Requirement => Copy the lines exactly as they appear, starting with the first line of the records and ending with the line that contains "- **CourtListener API".

[Start of section]

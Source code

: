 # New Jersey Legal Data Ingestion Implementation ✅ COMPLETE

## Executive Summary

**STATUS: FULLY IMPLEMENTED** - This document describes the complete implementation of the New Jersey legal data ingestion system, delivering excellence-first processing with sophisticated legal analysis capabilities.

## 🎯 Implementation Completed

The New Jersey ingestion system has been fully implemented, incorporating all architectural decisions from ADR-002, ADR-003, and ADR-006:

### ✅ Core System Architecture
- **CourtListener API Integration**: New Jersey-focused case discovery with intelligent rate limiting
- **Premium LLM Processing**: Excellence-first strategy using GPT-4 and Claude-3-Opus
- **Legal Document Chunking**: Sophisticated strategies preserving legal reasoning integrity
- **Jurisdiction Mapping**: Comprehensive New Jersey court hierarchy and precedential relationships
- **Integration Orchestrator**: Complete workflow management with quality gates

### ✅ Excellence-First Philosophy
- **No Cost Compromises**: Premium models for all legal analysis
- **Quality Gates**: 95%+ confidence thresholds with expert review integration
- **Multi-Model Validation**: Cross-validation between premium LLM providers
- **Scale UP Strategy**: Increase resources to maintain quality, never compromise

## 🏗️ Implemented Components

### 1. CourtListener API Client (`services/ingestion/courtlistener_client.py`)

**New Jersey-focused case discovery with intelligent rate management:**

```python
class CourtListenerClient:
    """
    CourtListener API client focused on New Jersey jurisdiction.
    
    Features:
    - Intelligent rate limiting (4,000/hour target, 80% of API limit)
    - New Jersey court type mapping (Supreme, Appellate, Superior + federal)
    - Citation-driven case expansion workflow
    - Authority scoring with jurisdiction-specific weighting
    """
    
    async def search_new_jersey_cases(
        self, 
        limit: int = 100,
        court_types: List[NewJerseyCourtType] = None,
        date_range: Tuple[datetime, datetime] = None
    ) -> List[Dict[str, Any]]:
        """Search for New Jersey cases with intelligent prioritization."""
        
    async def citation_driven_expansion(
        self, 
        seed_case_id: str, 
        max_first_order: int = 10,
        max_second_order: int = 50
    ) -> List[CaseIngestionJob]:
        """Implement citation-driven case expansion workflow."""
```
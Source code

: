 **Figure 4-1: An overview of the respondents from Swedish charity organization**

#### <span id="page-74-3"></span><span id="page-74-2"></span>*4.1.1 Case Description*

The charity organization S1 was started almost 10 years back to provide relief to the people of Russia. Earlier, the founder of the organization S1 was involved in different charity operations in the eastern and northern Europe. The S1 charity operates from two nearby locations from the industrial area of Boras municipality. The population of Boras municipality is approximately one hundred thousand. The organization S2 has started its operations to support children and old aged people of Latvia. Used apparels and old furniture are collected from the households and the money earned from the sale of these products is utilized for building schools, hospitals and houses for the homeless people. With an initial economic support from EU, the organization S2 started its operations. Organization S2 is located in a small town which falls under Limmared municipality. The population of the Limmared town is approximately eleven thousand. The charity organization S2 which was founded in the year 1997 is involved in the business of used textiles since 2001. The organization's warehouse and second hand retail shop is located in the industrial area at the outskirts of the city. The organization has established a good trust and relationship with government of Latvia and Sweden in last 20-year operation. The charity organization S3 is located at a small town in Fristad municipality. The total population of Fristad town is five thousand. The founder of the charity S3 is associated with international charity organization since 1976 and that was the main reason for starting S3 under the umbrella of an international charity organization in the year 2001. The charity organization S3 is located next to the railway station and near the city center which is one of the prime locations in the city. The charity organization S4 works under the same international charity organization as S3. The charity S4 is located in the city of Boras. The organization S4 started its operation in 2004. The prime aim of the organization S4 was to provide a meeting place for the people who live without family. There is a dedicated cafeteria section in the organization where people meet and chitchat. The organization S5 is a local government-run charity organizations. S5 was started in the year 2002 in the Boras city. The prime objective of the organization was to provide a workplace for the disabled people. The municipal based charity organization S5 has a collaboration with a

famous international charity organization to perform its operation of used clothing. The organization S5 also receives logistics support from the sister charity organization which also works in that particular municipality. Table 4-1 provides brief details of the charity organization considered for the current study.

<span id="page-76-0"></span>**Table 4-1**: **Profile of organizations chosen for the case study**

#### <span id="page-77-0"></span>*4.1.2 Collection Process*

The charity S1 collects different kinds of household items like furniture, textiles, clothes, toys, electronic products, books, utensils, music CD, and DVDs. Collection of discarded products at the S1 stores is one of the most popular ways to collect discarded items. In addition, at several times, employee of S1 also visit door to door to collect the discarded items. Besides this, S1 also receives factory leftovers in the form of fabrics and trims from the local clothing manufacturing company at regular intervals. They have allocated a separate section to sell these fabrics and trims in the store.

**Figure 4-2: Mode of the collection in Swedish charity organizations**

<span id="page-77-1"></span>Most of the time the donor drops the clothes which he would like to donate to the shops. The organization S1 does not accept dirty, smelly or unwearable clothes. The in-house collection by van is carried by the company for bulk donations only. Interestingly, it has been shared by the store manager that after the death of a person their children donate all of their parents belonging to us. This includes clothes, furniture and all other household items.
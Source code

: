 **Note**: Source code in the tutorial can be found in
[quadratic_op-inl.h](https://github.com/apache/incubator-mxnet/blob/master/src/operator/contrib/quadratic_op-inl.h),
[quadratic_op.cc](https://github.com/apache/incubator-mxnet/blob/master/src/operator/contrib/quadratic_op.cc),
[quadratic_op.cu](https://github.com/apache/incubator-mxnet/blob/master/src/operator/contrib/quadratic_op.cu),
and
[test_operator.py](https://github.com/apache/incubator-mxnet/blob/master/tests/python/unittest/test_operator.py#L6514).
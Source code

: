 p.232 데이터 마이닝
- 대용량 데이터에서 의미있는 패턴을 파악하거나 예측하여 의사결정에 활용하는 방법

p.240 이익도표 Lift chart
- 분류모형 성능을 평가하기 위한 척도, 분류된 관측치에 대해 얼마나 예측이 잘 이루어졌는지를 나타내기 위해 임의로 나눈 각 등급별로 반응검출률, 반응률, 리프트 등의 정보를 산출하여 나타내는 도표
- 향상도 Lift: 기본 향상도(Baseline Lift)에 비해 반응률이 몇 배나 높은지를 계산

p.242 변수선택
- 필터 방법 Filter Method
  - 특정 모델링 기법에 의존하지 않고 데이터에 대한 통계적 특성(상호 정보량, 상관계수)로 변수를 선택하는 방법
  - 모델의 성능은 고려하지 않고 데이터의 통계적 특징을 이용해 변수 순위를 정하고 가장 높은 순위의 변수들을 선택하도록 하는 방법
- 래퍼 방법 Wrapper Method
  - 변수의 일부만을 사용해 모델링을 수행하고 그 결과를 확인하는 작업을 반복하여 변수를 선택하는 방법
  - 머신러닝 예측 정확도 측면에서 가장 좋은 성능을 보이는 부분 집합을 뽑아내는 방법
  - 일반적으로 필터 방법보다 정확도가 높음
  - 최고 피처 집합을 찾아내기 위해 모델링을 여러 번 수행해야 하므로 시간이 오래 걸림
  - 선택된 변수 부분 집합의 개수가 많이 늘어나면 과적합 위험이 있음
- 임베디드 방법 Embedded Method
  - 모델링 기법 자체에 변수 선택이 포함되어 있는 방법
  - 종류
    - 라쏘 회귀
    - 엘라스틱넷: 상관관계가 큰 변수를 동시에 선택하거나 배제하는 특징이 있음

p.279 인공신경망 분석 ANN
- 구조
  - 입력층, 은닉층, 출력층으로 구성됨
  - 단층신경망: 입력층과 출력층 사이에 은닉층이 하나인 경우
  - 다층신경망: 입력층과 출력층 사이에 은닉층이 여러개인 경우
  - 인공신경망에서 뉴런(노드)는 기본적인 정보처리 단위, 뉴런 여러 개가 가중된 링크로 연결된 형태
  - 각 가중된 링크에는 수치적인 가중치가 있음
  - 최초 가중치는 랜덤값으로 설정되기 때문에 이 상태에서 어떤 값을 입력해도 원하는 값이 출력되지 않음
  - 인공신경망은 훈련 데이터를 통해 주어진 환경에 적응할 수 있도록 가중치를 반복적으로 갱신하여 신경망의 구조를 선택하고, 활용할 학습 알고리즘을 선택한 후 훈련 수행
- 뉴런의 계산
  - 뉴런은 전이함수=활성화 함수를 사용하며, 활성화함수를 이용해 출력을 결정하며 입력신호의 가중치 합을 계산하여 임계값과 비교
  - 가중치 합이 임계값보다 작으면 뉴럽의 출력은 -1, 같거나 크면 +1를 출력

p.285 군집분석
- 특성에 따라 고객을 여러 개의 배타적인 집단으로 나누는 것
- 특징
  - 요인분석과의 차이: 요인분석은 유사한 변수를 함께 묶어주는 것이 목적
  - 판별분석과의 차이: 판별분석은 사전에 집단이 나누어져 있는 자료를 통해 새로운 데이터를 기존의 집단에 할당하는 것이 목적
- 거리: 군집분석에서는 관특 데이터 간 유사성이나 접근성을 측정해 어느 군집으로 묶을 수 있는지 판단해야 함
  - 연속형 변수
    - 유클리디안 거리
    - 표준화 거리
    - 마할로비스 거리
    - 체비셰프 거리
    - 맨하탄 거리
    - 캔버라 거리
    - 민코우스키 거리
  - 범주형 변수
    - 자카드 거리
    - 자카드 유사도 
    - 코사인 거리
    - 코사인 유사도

[End of section]

Task output =>
Source code

: # New Jersey Legal Data Ingestion Implementation ✅ COMPLETE

## Executive Summary

**STATUS: FULLY IMPLEMENTED** - This document describes the complete implementation of the New Jersey legal data ingestion system, delivering excellence-first processing with sophisticated legal analysis capabilities.

## 🎯 Implementation Completed

The New Jersey ingestion system has been fully implemented, incorporating all architectural decisions from ADR-002, ADR-003, and ADR-006:

### ✅ Core System Architecture
- **CourtListener API Integration**: New Jersey-focused case discovery with intelligent rate limiting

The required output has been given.